My long-time cyber-friend Russ Wellen's comments about Monday's bombing reflect my own sentiments exactly.
By Russ Wellen, April 16, 2013
The best way to honor the victims of the Boston Marathon bombing is by preventing its re-occurrence.
Along with those killed in the Boston Marathon bombing, the numbers tossed around of how many will lose limbs are in the dozens. It's tragic enough when veterans return from foreign wars with limbs missing. But, as Iraqis, Afghans, not to mention Cambodians, know, limbs lost on one's home soil only add insult to injury.
If the Boston Marathon bombing is the result of an attack by a nation's own citizens, it reflects poorly on that nation's security and its civil society.
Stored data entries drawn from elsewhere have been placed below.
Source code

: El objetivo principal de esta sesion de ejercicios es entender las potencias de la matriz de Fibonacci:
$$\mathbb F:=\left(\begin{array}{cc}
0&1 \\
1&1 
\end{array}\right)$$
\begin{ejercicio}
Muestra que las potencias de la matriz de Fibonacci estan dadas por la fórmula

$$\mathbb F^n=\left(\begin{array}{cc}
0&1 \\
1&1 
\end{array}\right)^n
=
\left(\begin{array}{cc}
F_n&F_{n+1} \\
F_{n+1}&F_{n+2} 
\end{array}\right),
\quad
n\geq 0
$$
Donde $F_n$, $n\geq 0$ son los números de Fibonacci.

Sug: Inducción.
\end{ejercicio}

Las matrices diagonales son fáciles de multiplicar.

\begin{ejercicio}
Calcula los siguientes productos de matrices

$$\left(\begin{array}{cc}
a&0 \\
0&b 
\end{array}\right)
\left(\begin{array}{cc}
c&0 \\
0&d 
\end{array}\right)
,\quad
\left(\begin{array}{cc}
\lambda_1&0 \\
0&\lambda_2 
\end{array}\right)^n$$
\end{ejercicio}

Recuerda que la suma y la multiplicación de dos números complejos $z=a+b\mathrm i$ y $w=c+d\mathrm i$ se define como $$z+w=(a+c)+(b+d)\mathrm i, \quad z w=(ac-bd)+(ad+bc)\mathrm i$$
If it's the result of an attack by foreign extremists, we're enraged by the harm that comes to innocents and humiliated that our security has been breached. If 9/11 has any small favor to thank goodness for, it's that the lethality of its component incidents left us without many walking wounded to inflame the wound and rub our face in the security failures.
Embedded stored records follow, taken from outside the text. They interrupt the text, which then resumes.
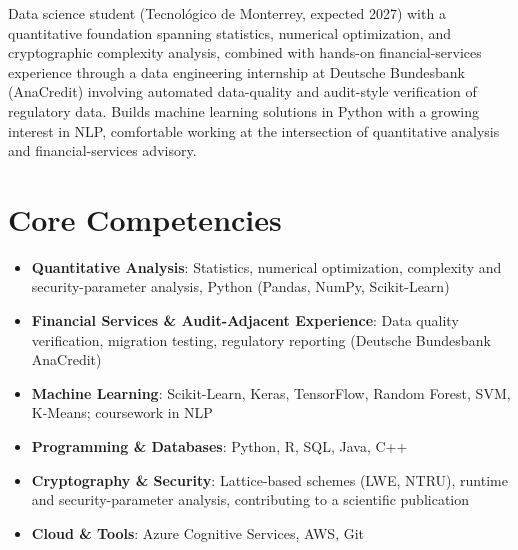 \documentclass[11pt,a4paper,sans]{moderncv}
\begin{document}
\makecvtitle


\vspace{6pt}
\small{Data science student (Tecnológico de Monterrey, expected 2027) with a quantitative foundation spanning statistics, numerical optimization, and cryptographic complexity analysis, combined with hands-on financial-services experience through a data engineering internship at Deutsche Bundesbank (AnaCredit) involving automated data-quality and audit-style verification of regulatory data. Builds machine learning solutions in Python with a growing interest in NLP, comfortable working at the intersection of quantitative analysis and financial-services advisory.}


\section{Core Competencies}
\vspace{1pt}
\begin{itemize}

\item \textbf{Quantitative Analysis}: Statistics, numerical optimization, complexity and security-parameter analysis, Python (Pandas, NumPy, Scikit-Learn)

\item \textbf{Financial Services \& Audit-Adjacent Experience}: Data quality verification, migration testing, regulatory reporting (Deutsche Bundesbank AnaCredit)

\item \textbf{Machine Learning}: Scikit-Learn, Keras, TensorFlow, Random Forest, SVM, K-Means; coursework in NLP

\item \textbf{Programming \& Databases}: Python, R, SQL, Java, C++

\item \textbf{Cryptography \& Security}: Lattice-based schemes (LWE, NTRU), runtime and security-parameter analysis, contributing to a scientific publication

\item \textbf{Cloud \& Tools}: Azure Cognitive Services, AWS, Git

\end{itemize}
\end{document}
Should the Boston Marathon bombing be the work of foreign extremists, much as I personally am enraged by thought of their supporters celebrating, we need to be on guard against hate crimes and refrain from profiling. Nor should we surrender to the fear that engulfed us after 9/11 and enact yet more layers of security and measures that further limit civil liberties. Whereas those responses are on the back end -- the reactive and defensive -- we need to respond with the leading edge: foreign policy.
Should the suspects prove to be from the Middle East, retaliatory drone strikes or JSOC attacks will only add fuel to the fire. Meanwhile, the immediate aftermath of a tragedy is no time to interject commentary that even hints at blaming the victim. But our first line of defense is acknowledging that U.S. policies -- such as stationing forces on Arab soil, failing to pressure Israel to halt their oppression of Palestinians, invading Iraq invasion, and unleashing drone attacks on Afghanistan, Pakistan, Somalia and Yemen -- stoke fires and create enemies.
Ultimately, our best defense is not a good offense: it's keeping the number of people we need to defend ourselves against to a minimum.